Work request:
Copy every record word for word. Pictures are not part of the copy.

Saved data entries
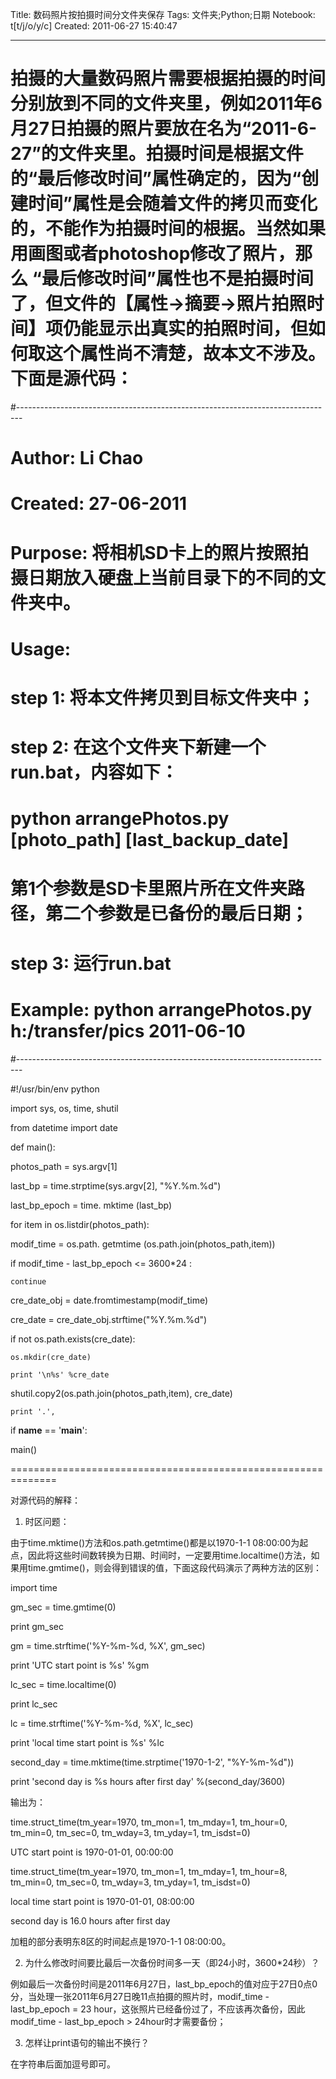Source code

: Title: 数码照片按拍摄时间分文件夹保存
Tags: 文件夹;Python;日期
Notebook: t[t/j/o/y/c]
Created: 2011-06-27 15:40:47

------

拍摄的大量数码照片需要根据拍摄的时间分别放到不同的文件夹里，例如2011年6月27日拍摄的照片要放在名为“2011-6-27”的文件夹里。拍摄时间是根据文件的“最后修改时间”属性确定的，因为“创建时间”属性是会随着文件的拷贝而变化的，不能作为拍摄时间的根据。当然如果用画图或者photoshop修改了照片，那么 “最后修改时间”属性也不是拍摄时间了，但文件的【属性->摘要->照片拍照时间】项仍能显示出真实的拍照时间，但如何取这个属性尚不清楚，故本文不涉及。下面是源代码： 
 ============================================== 

 #------------------------------------------------------------------------------- 

 # Author:  Li Chao 

 # Created:  27-06-2011 

 # 

 # Purpose: 将相机SD卡上的照片按照拍摄日期放入硬盘上当前目录下的不同的文件夹中。 

 # 

 # Usage: 

 # step 1: 将本文件拷贝到目标文件夹中； 

 # step 2: 在这个文件夹下新建一个run.bat，内容如下： 

 #   python arrangePhotos.py [photo_path] [last_backup_date] 

 #   第1个参数是SD卡里照片所在文件夹路径，第二个参数是已备份的最后日期； 

 # step 3: 运行run.bat 

 # 

 # Example: python arrangePhotos.py h:/transfer/pics 2011-06-10 

 #------------------------------------------------------------------------------- 

 #!/usr/bin/env python 

 import sys, os, time, shutil 

 from datetime import date 

 def main(): 

  photos_path = sys.argv[1] 

  last_bp = time.strptime(sys.argv[2], "%Y.%m.%d") 

  last_bp_epoch = time. mktime (last_bp) 

  for item in os.listdir(photos_path): 

   modif_time = os.path. getmtime (os.path.join(photos_path,item)) 

   if modif_time - last_bp_epoch <= 3600*24 : 

    continue 

   cre_date_obj = date.fromtimestamp(modif_time) 

   cre_date = cre_date_obj.strftime("%Y.%m.%d") 

   if not os.path.exists(cre_date): 

    os.mkdir(cre_date) 

    print '\n%s' %cre_date 

   shutil.copy2(os.path.join(photos_path,item), cre_date) 

    print '.', 

  

 if __name__ == '__main__': 

  main() 

 ============================================================== 

 

 对源代码的解释： 

 1. 时区问题： 

  由于time.mktime()方法和os.path.getmtime()都是以1970-1-1 08:00:00为起点，因此将这些时间数转换为日期、时间时，一定要用time.localtime()方法，如果用time.gmtime()，则会得到错误的值，下面这段代码演示了两种方法的区别： 

 

 import time 

 gm_sec = time.gmtime(0) 

 print gm_sec 

 gm = time.strftime('%Y-%m-%d, %X', gm_sec) 

 print 'UTC start point is %s' %gm 

 lc_sec = time.localtime(0) 

 print lc_sec 

 lc = time.strftime('%Y-%m-%d, %X', lc_sec) 

 print 'local time start point is %s' %lc 

 second_day = time.mktime(time.strptime('1970-1-2', "%Y-%m-%d")) 

 print 'second day is %s hours after first day' %(second_day/3600) 

 

输出为：

 time.struct_time(tm_year=1970, tm_mon=1, tm_mday=1, tm_hour=0, tm_min=0, tm_sec=0, tm_wday=3, tm_yday=1, tm_isdst=0) 

 UTC start point is 1970-01-01, 00:00:00 

 time.struct_time(tm_year=1970, tm_mon=1, tm_mday=1, tm_hour=8, tm_min=0, tm_sec=0, tm_wday=3, tm_yday=1, tm_isdst=0) 

 local time start point is 1970-01-01, 08:00:00 

 second day is 16.0 hours after first day 

加粗的部分表明东8区的时间起点是1970-1-1 08:00:00。

 

2. 为什么修改时间要比最后一次备份时间多一天（即24小时，3600*24秒）？

 例如最后一次备份时间是2011年6月27日，last_bp_epoch的值对应于27日0点0分，当处理一张2011年6月27日晚11点拍摄的照片时，modif_time - last_bp_epoch = 23 hour，这张照片已经备份过了，不应该再次备份，因此modif_time - last_bp_epoch > 24hour时才需要备份；

 

 

3. 怎样让print语句的输出不换行？

 在字符串后面加逗号即可。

Output below:
Source code

: Title: 数码照片按拍摄时间分文件夹保存
Tags: 文件夹;Python;日期
Notebook: t[t/j/o/y/c]
Created: 2011-06-27 15:40:47

------

拍摄的大量数码照片需要根据拍摄的时间分别放到不同的文件夹里，例如2011年6月27日拍摄的照片要放在名为“2011-6-27”的文件夹里。拍摄时间是根据文件的“最后修改时间”属性确定的，因为“创建时间”属性是会随着文件的拷贝而变化的，不能作为拍摄时间的根据。当然如果用画图或者photoshop修改了照片，那么 “最后修改时间”属性也不是拍摄时间了，但文件的【属性->摘要->照片拍照时间】项仍能显示出真实的拍照时间，但如何取这个属性尚不清楚，故本文不涉及。下面是源代码： 
 ============================================== 

 #------------------------------------------------------------------------------- 

 # Author:  Li Chao 

 # Created:  27-06-2011 

 # 

 # Purpose: 将相机SD卡上的照片按照拍摄日期放入硬盘上当前目录下的不同的文件夹中。 

 # 

 # Usage: 

 # step 1: 将本文件拷贝到目标文件夹中； 

 # step 2: 在这个文件夹下新建一个run.bat，内容如下： 

 #   python arrangePhotos.py [photo_path] [last_backup_date] 

 #   第1个参数是SD卡里照片所在文件夹路径，第二个参数是已备份的最后日期； 

 # step 3: 运行run.bat 

 # 

 # Example: python arrangePhotos.py h:/transfer/pics 2011-06-10 

 #------------------------------------------------------------------------------- 

 #!/usr/bin/env python 

 import sys, os, time, shutil 

 from datetime import date 

 def main(): 

  photos_path = sys.argv[1] 

  last_bp = time.strptime(sys.argv[2], "%Y.%m.%d") 

  last_bp_epoch = time. mktime (last_bp) 

  for item in os.listdir(photos_path): 

   modif_time = os.path. getmtime (os.path.join(photos_path,item)) 

   if modif_time - last_bp_epoch <= 3600*24 : 

    continue 

   cre_date_obj = date.fromtimestamp(modif_time) 

   cre_date = cre_date_obj.strftime("%Y.%m.%d") 

   if not os.path.exists(cre_date): 

    os.mkdir(cre_date) 

    print '\n%s' %cre_date 

   shutil.copy2(os.path.join(photos_path,item), cre_date) 

    print '.', 

  

 if __name__ == '__main__': 

  main() 

 ============================================================== 

 

 对源代码的解释： 

 1. 时区问题： 

  由于time.mktime()方法和os.path.getmtime()都是以1970-1-1 08:00:00为起点，因此将这些时间数转换为日期、时间时，一定要用time.localtime()方法，如果用time.gmtime()，则会得到错误的值，下面这段代码演示了两种方法的区别： 

 

 import time 

 gm_sec = time.gmtime(0) 

 print gm_sec 

 gm = time.strftime('%Y-%m-%d, %X', gm_sec) 

 print 'UTC start point is %s' %gm 

 lc_sec = time.localtime(0) 

 print lc_sec 

 lc = time.strftime('%Y-%m-%d, %X', lc_sec) 

 print 'local time start point is %s' %lc 

 second_day = time.mktime(time.strptime('1970-1-2', "%Y-%m-%d")) 

 print 'second day is %s hours after first day' %(second_day/3600) 

 

输出为：

 time.struct_time(tm_year=1970, tm_mon=1, tm_mday=1, tm_hour=0, tm_min=0, tm_sec=0, tm_wday=3, tm_yday=1, tm_isdst=0) 

 UTC start point is 1970-01-01, 00:00:00 

 time.struct_time(tm_year=1970, tm_mon=1, tm_mday=1, tm_hour=8, tm_min=0, tm_sec=0, tm_wday=3, tm_yday=1, tm_isdst=0) 

 local time start point is 1970-01-01, 08:00:00 

 second day is 16.0 hours after first day 

加粗的部分表明东8区的时间起点是1970-1-1 08:00:00。

 

2. 为什么修改时间要比最后一次备份时间多一天（即24小时，3600*24秒）？

 例如最后一次备份时间是2011年6月27日，last_bp_epoch的值对应于27日0点0分，当处理一张2011年6月27日晚11点拍摄的照片时，modif_time - last_bp_epoch = 23 hour，这张照片已经备份过了，不应该再次备份，因此modif_time - last_bp_epoch > 24hour时才需要备份；

 

 

3. 怎样让print语句的输出不换行？

 在字符串后面加逗号即可。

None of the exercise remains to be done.